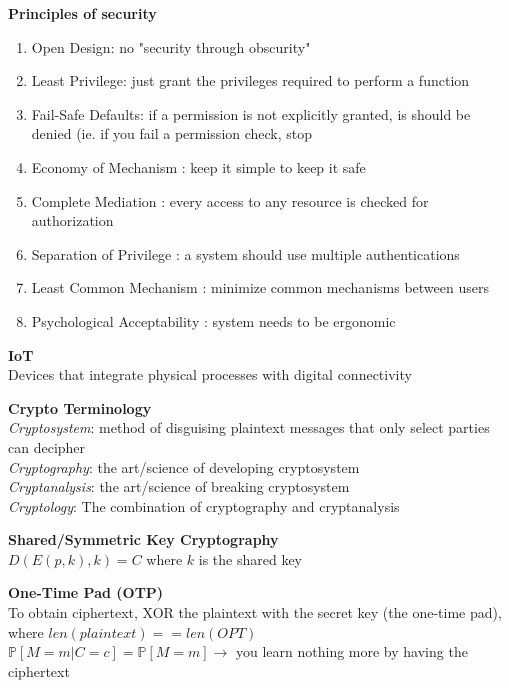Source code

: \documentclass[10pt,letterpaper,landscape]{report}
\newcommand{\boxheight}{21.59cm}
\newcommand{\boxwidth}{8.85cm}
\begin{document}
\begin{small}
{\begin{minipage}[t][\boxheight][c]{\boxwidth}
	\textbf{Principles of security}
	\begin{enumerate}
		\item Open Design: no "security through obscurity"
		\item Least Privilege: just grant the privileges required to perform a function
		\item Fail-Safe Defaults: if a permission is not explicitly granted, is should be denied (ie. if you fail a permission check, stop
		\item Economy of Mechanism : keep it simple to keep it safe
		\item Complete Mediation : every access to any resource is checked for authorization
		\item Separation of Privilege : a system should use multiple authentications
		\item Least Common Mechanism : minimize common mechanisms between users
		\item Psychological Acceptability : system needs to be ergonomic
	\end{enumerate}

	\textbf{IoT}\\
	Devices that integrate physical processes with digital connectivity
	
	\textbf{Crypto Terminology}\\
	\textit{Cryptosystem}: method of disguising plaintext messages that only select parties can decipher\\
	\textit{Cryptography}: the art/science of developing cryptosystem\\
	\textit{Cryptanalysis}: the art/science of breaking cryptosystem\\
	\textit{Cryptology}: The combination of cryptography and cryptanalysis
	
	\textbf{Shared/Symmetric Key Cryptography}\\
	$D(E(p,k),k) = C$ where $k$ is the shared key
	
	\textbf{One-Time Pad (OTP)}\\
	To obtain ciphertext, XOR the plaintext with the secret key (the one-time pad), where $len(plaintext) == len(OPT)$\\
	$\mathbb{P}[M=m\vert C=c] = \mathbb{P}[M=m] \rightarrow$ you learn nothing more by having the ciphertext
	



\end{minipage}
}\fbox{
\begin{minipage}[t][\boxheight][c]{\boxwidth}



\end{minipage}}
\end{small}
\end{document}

→ Aim of the exercise:
Among the lines above, find those containing the word "that" and copy each.

→ Output of the task:
	Devices that integrate physical processes with digital connectivity
	\textit{Cryptosystem}: method of disguising plaintext messages that only select parties can decipher\\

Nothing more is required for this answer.